The core of the system is 'moves': some are specific to your character, some are generic. They help you to really feel you are playing your persona. For example, my barbarian had a move that kicked in if he was fulfilling one from a list of barbaric urges (pure destruction and the quest for fame and fortune being the obvious ones I opted for). You roll 2d6 and adjust according to bonuses which might be in place at the time. Some accrue to your rolls, some are simply added to your damage. On a result of 10+ you succeed, at 7-9 you succeed, but with consequences, and at 6 or less, something bad happens. When in a battle, that something bad is frequently being hit by the other side. The GM never rolls dice. If you fail to hit an enemy, he hits you. You then roll the damage and apply it to yourself. This is quite a revolutionary concept, but it does produce entertaining combats that are a far cry from the slugfests of Pathfinder.

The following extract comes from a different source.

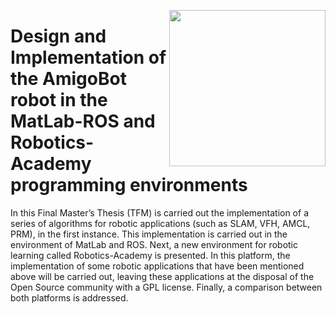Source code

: <a href="https://www.uah.es/es/"><img src="https://www.uah.es/export/sites/uah/.galleries/imagenes-estructura/logo1.png_105938625.png" width="250" align="right" /></a>

# Design and Implementation of the AmigoBot robot in the MatLab-ROS and Robotics-Academy programming environments

In this Final Master’s Thesis (TFM) is carried out the implementation of a series of algorithms for robotic applications (such as SLAM, VFH, AMCL, PRM), in the first instance. This implementation is carried out in the environment of MatLab and ROS.
Next, a new environment for robotic learning called Robotics-Academy is presented. In this platform, the implementation of some robotic applications that have been mentioned above will be carried out, leaving these applications at the disposal of the Open Source community with a GPL license. Finally, a comparison between both platforms is addressed.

For example, we had a fight with goblins (who I think were intended to chase us into a magic portal), which saw a paladin wrestling on the floor with one goblin, my barbarian tripping over them, and then being swarmed by four others (using his war cry move to distract them from the paladin), while the druid ended up knocking over the goblin shaman, causing his spell to go awry, but taking most of its damage to his face. All good clean fun.

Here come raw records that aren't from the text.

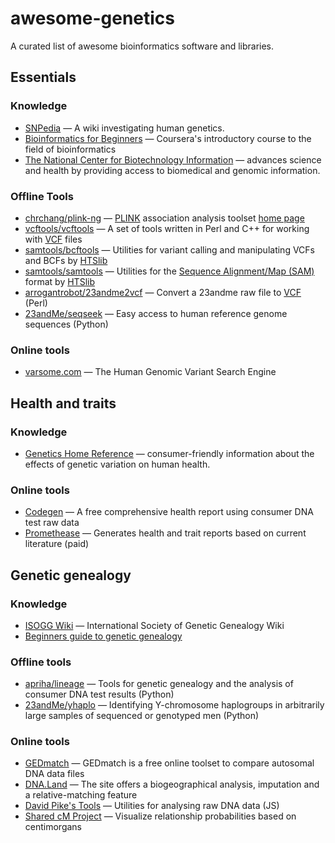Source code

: # awesome-genetics
A curated list of awesome bioinformatics software and libraries.

## Essentials
### Knowledge
* [SNPedia](http://snpedia.org/) — A wiki investigating human genetics.
* [Bioinformatics for Beginners](https://www.coursera.org/learn/bioinformatics/home/welcome) — Coursera's introductory course to the field of bioinformatics
* [The National Center for Biotechnology Information](https://www.ncbi.nlm.nih.gov/) — advances science and health by providing access to biomedical and genomic information.


### Offline Tools
* [chrchang/plink-ng](https://github.com/chrchang/plink-ng) — [PLINK](https://en.wikipedia.org/wiki/PLINK_(genetic_tool-set)) association analysis toolset [home page](https://www.cog-genomics.org/plink/)
* [vcftools/vcftools](https://github.com/vcftools/vcftools) — A set of tools written in Perl and C++ for working with [VCF](https://en.wikipedia.org/wiki/Variant_Call_Format) files
* [samtools/bcftools](https://github.com/samtools/bcftools) — Utilities for variant calling and manipulating VCFs and BCFs by [HTSlib](http://www.htslib.org/)
* [samtools/samtools](https://github.com/samtools/samtools) — Utilities for the [Sequence Alignment/Map (SAM)](https://en.wikipedia.org/wiki/SAM_(file_format)) format by [HTSlib](http://www.htslib.org/)
* [arrogantrobot/23andme2vcf](https://github.com/arrogantrobot/23andme2vcf) — Convert a 23andme raw file to [VCF](https://en.wikipedia.org/wiki/Variant_Call_Format) (Perl)
* [23andMe/seqseek](https://github.com/23andMe/seqseek) — Easy access to human reference genome sequences (Python)

### Online tools
* [varsome.com](https://varsome.com/) — The Human Genomic Variant Search Engine

## Health and traits
### Knowledge
* [Genetics Home Reference](https://ghr.nlm.nih.gov/) — consumer-friendly information about the effects of genetic variation on human health.

### Online tools
* [Codegen](https://codegen.eu/) — A free comprehensive health report using consumer DNA test raw data
* [Promethease](http://promethease.com/) — Generates health and trait reports based on current literature (paid)

## Genetic genealogy
### Knowledge
* [ISOGG Wiki](https://isogg.org/wiki/Wiki_Welcome_Page) — International Society of Genetic Genealogy Wiki
* [Beginners guide to genetic genealogy](https://sites.google.com/site/wheatonsurname/beginners-guide-to-genetic-genealogy)

### Offline tools
* [apriha/lineage](https://github.com/apriha/lineage) — Tools for genetic genealogy and the analysis of consumer DNA test results (Python)
* [23andMe/yhaplo](https://github.com/23andMe/yhaplo) — Identifying Y-chromosome haplogroups in arbitrarily large samples of sequenced or genotyped men (Python)

### Online tools
* [GEDmatch](https://www.gedmatch.com/) — GEDmatch is a free online toolset to compare autosomal DNA data files
* [DNA.Land](https://dna.land/) — The site offers a biogeographical analysis, imputation and a relative-matching feature
* [David Pike's Tools](http://www.math.mun.ca/~dapike/FF23utils/) — Utilities for analysing raw DNA data (JS)
* [Shared cM Project](https://dnapainter.com/tools/sharedcmv4) — Visualize relationship probabilities based on centimorgans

Weapons have distinguishing characteristics, like 'messy' (my battle axe), which was able to dish out gratuitous damage to the goblins, but later in the game was used to partly block a spell cast against the party's bard by a lich we were hunting. Battles seem to go very smoothly in Dungeon World. There is very little nitty gritty involving attacks of opportunity, movement rates, flanking, etc. Plus, the characters also have moves obviously designed to reflect their lives and activities outside combat, which is always a selling point for me.
The templates for characters are not rigid - the options provide players with the opportunity to customise characters, while it still feels like the sort of persona you would expect for a barbarian or a ranger, for example. XP is earned by failing tasks, rather than succeeding in them, and 'levelling up' is also very simple - just add a new move from your menu once you reach 8 XP.
Like Gumshoe or Trail of Cthulhu, Dungeon World is one of those games which you really need to see played before the light comes on. It took me ages to get my head around Gumshoe, but once I did, I began to realise I would probably never go back to running Call of Cthulhu. I suspect Dungeon World may be another example of this. Part of its strength is its accessibility to newcomers to role playing, the way it can get people up and running very quickly with very little rules explanation. This is why it is winning so many recruits among younger gamers - there are no massive tomes to leaf through. Older gamers may be used to hefty rules tomes as the barrier to entry, but not necessarily younger newcomers. Around our table, there were three of us over 40, and the rest I would say were in their twenties, including the GM.
Dungeon World does not feel like a war game or a miniatures game. It is a role playing game, adopting many of the fun aspects of Dungeons and Dragons, but not getting bogged down in the number crunching. It is drawing new blood into the hobby, and this can only be a good thing. Give it a go if you get the chance.